For the word "workflows", search the records and show each line in which it occurs.

[Dataset entries]
__________________________________________________
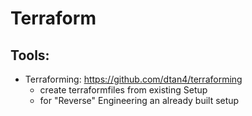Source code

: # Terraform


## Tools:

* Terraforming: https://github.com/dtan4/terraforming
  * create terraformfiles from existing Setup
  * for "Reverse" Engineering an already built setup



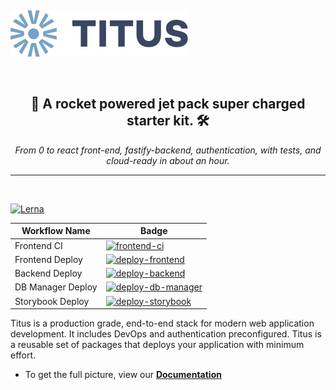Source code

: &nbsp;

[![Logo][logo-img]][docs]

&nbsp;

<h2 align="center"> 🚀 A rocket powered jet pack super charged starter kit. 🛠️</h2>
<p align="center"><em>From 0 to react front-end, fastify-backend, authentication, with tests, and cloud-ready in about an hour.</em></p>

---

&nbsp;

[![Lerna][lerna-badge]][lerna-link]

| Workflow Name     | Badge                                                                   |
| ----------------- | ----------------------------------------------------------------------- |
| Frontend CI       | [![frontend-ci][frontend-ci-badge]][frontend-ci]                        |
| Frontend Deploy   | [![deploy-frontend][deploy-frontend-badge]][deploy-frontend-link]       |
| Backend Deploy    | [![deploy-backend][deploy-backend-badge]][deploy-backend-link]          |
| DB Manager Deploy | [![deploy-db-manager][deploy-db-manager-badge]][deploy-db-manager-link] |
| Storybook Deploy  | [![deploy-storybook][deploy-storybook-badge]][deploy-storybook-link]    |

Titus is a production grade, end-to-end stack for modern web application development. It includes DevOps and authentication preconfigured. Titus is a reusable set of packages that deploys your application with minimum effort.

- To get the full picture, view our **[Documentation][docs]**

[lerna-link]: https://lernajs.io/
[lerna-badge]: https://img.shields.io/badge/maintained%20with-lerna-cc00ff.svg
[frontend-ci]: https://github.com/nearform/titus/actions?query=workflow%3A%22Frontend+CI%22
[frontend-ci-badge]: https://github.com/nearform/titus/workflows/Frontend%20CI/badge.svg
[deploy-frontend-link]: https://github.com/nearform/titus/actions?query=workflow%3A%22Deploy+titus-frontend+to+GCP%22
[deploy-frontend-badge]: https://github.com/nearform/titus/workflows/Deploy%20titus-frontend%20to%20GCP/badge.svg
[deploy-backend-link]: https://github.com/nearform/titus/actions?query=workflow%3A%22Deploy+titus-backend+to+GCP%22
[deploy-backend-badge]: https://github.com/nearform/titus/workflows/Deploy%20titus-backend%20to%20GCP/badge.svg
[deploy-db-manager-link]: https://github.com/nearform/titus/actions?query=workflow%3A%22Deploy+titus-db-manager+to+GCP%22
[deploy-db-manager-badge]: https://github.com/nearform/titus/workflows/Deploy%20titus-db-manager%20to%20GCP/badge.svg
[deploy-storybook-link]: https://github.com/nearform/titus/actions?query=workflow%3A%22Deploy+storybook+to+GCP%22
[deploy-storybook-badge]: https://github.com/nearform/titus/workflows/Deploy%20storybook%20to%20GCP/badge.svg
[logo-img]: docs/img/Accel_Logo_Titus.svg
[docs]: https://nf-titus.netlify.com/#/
__________________________________________________
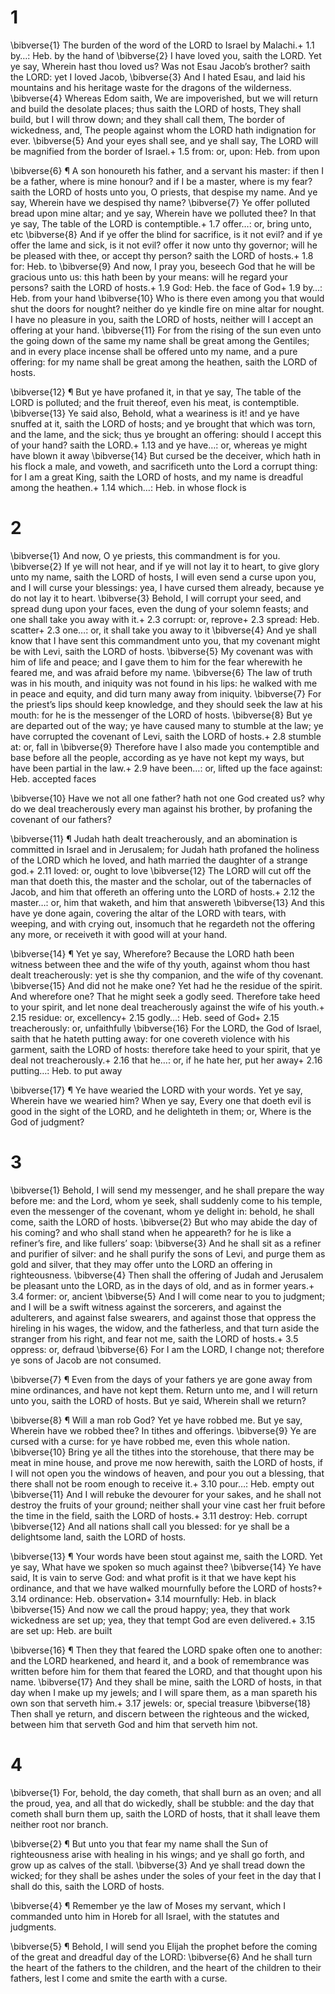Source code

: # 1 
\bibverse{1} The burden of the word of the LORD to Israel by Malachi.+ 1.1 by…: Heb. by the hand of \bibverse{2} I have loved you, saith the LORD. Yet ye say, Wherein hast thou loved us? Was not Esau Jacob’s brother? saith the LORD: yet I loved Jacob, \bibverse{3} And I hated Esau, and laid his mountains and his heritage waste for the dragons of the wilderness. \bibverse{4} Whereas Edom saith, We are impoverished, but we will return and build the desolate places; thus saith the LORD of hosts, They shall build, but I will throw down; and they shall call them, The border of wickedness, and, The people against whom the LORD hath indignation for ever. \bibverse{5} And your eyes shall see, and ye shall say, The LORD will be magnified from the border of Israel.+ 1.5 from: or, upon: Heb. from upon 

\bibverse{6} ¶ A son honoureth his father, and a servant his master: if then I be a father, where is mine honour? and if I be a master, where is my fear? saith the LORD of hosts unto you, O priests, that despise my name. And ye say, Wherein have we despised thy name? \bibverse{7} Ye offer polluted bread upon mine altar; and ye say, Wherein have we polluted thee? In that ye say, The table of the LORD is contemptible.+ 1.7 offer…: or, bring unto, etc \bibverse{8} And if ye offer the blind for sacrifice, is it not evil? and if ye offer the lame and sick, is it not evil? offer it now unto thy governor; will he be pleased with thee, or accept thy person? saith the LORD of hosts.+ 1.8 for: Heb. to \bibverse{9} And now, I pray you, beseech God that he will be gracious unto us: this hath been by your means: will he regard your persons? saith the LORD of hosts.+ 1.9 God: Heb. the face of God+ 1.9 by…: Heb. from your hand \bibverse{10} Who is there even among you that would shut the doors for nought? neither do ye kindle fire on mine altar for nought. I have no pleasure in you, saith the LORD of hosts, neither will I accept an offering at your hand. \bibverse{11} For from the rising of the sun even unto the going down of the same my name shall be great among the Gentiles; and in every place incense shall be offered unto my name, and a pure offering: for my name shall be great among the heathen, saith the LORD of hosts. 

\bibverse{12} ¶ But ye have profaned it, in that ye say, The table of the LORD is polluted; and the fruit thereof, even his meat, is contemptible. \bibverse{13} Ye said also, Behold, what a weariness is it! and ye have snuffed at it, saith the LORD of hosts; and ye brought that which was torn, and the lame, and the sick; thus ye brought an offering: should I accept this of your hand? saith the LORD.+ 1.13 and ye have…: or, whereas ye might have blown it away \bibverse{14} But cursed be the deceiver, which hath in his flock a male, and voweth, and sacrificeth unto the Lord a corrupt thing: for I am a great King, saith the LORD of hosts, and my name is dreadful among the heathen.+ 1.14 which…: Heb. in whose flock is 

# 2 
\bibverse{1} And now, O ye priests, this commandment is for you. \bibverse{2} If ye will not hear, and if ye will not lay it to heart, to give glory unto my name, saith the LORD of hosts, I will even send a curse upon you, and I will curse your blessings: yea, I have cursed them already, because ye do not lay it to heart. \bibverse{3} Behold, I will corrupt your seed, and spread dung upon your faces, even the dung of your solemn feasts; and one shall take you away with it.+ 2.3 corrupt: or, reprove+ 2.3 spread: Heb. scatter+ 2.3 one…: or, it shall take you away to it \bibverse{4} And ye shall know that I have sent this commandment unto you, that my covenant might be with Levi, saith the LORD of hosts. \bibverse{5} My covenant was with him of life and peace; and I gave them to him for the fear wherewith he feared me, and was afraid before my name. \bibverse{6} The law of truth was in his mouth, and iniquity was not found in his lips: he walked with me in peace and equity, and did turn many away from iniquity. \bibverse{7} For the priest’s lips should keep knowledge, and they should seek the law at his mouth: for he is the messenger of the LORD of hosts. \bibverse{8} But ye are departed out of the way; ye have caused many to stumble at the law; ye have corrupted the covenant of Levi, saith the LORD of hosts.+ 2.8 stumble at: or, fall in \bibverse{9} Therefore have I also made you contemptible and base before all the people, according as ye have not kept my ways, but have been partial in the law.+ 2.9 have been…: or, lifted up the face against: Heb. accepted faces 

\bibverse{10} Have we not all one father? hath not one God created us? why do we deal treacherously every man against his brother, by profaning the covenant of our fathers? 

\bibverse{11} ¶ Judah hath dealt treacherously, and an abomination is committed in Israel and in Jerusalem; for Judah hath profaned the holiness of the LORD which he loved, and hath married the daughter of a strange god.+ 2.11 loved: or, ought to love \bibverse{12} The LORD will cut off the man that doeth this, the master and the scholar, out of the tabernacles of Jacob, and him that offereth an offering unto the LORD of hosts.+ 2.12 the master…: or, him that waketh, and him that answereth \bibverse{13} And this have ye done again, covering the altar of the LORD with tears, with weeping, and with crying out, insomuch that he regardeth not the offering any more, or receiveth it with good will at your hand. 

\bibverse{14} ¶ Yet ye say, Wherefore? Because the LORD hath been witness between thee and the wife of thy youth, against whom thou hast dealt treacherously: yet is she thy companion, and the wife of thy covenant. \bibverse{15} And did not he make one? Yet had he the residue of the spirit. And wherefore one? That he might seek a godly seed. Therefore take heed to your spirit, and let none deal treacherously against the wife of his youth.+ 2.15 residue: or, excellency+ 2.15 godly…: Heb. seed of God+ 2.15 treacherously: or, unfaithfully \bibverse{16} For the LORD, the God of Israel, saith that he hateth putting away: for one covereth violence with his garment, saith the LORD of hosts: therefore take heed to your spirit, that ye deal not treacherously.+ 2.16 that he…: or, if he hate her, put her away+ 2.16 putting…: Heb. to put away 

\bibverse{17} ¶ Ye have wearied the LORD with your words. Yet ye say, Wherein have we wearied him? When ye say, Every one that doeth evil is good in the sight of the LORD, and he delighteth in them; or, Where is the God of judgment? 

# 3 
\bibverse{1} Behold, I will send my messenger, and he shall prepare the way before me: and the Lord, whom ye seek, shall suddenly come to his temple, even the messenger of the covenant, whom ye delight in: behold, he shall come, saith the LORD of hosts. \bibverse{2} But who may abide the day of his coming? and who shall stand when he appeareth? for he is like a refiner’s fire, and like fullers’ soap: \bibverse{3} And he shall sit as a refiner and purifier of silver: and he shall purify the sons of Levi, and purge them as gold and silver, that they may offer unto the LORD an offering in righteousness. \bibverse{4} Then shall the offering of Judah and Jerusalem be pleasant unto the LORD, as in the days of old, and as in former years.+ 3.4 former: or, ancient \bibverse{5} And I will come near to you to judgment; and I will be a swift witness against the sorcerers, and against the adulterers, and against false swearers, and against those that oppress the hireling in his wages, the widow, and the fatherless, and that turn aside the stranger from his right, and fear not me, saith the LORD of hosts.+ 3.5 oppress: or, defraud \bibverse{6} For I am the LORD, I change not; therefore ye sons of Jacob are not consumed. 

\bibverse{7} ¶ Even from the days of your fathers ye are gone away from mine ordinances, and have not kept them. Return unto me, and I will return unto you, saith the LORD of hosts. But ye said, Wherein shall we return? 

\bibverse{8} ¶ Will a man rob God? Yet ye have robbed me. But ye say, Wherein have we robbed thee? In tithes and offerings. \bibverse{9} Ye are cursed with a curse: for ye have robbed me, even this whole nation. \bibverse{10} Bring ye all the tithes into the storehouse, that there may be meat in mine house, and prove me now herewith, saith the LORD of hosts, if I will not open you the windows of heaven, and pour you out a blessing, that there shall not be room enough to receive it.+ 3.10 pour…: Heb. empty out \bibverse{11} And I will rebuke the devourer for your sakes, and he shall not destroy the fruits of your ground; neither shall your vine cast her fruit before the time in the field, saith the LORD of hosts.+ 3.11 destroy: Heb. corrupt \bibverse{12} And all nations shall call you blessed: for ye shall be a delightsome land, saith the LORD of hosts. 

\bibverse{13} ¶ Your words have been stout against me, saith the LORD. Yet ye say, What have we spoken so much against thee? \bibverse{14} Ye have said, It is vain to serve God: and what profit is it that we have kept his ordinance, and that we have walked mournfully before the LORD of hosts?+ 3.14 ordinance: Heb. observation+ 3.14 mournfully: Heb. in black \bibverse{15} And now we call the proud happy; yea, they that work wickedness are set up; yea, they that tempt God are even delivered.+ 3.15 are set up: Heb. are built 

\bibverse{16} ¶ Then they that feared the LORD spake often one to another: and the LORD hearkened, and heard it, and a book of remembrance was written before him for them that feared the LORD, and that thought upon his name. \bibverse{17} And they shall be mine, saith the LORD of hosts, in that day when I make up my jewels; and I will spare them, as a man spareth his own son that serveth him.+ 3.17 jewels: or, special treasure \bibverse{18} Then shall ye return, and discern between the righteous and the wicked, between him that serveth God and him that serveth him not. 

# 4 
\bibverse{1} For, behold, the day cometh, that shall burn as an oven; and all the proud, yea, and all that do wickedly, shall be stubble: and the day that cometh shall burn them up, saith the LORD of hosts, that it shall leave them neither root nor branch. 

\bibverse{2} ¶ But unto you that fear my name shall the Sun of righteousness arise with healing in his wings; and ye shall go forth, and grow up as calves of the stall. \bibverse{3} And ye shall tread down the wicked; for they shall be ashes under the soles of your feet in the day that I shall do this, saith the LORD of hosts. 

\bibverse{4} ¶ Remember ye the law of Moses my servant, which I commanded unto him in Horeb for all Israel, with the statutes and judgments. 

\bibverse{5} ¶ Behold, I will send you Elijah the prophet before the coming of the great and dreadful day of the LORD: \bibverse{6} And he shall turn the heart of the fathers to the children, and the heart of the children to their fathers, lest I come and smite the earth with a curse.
__________________________________________________
• **Response**
[frontend-ci-badge]: https://github.com/nearform/titus/workflows/Frontend%20CI/badge.svg
[deploy-frontend-badge]: https://github.com/nearform/titus/workflows/Deploy%20titus-frontend%20to%20GCP/badge.svg
[deploy-backend-badge]: https://github.com/nearform/titus/workflows/Deploy%20titus-backend%20to%20GCP/badge.svg
[deploy-db-manager-badge]: https://github.com/nearform/titus/workflows/Deploy%20titus-db-manager%20to%20GCP/badge.svg
[deploy-storybook-badge]: https://github.com/nearform/titus/workflows/Deploy%20storybook%20to%20GCP/badge.svg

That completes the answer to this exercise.